++++ Records for this task
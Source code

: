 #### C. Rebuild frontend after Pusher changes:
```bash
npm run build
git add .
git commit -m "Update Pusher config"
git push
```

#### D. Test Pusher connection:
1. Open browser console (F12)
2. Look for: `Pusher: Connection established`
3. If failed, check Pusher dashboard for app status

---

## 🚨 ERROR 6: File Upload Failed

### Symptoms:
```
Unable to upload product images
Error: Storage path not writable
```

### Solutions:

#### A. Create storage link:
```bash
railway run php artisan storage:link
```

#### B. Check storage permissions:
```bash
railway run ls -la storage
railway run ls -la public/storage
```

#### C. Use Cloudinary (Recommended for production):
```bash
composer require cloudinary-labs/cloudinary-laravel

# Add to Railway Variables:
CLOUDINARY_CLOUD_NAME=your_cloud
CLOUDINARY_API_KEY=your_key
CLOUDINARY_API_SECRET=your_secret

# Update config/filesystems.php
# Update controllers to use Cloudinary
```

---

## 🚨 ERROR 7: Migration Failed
++++++++
The lines to copy are those in the records above containing the word "config".

git commit -m "Update Pusher config"
# Update config/filesystems.php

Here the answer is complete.